For technologies where all servers are equivalent, this can also come in handy, so you can set up an IRC network in a similar fashion. When you are on IRC, your identity is defined on all servers of that network, so it doesn't matter which one you are currently using.
ICQ followed up in the server structure design tradition of IRC, but it actually had problems keeping all servers in sync in the early years (at times there were 15 minutes delay until you see your online buddies from other servers).
Other centralistic systems took similar approaches, mostly because the way how people are identified wasn't supposed to carry a server name with them - also because running all necessary computers to host all users in a single location is a solvable problem.
Even MSN, who decided to avoid nickspace collisions by allowing for appended domain names chose not to put server hostnames there, rather use email addresses for identification. Maybe these technologies actually employ a hash of the username to select a server, which would then always be the same one, I don't know - you tell me.((s))
In the case of Jabber this scenario looks different. Everyone has a server hostname in her address anyway, so why bother trying to let a lot of people have the same one? As long as it is the easier solution, fine, but when it gets difficult to scale, it should be easier to have multiple installations.
In the case of players like Google Talk, they already use the one-hostname-fits-all approach for e-mail, so they expect the same to work for messaging. Given their expertise in designing large decentralized systems, if they can't do it, who can. So they make an extra effort at keeping all users visually under the same hostname.
With PSYC you can do the same, but think about it twice - is setting up a large user community under the same hostname really so favorable?
As with any protocol and technology, the requirement of having a single hostname creates extra complications which aren't really necessary: What's so wrong about having many hostnames? Users even get to have their favorite nicknames, since there are several nickspaces to choose from.

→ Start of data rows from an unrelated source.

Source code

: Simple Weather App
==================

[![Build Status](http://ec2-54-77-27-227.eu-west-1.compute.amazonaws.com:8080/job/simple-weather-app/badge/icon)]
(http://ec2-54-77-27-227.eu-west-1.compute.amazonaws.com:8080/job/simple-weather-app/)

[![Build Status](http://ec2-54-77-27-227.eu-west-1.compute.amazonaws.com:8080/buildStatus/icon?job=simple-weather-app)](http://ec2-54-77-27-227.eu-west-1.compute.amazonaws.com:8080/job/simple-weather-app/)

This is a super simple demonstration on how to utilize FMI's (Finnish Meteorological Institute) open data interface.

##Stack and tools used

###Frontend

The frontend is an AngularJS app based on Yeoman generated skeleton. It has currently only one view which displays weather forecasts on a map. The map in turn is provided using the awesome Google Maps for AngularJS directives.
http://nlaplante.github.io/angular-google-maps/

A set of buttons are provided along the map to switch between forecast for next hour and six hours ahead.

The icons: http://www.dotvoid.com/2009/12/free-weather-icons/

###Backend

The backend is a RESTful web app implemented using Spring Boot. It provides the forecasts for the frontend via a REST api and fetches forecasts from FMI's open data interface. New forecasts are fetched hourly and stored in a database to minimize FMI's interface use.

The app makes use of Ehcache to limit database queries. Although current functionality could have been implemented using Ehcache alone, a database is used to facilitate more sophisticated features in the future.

Also, XMPP and PSYC are the messaging technologies which use hostnames in their uniforms or jids anyway - there is no requirement and no gain to share a hostname with anybody else. In fact, your own hostname is something you can express creativity, pride or vanity with.
Load balancing
You are still interested in PSYC load balancing? As of now only symlynX employs server balancing for the purpose of having a unified HTTP address. It's proprietary.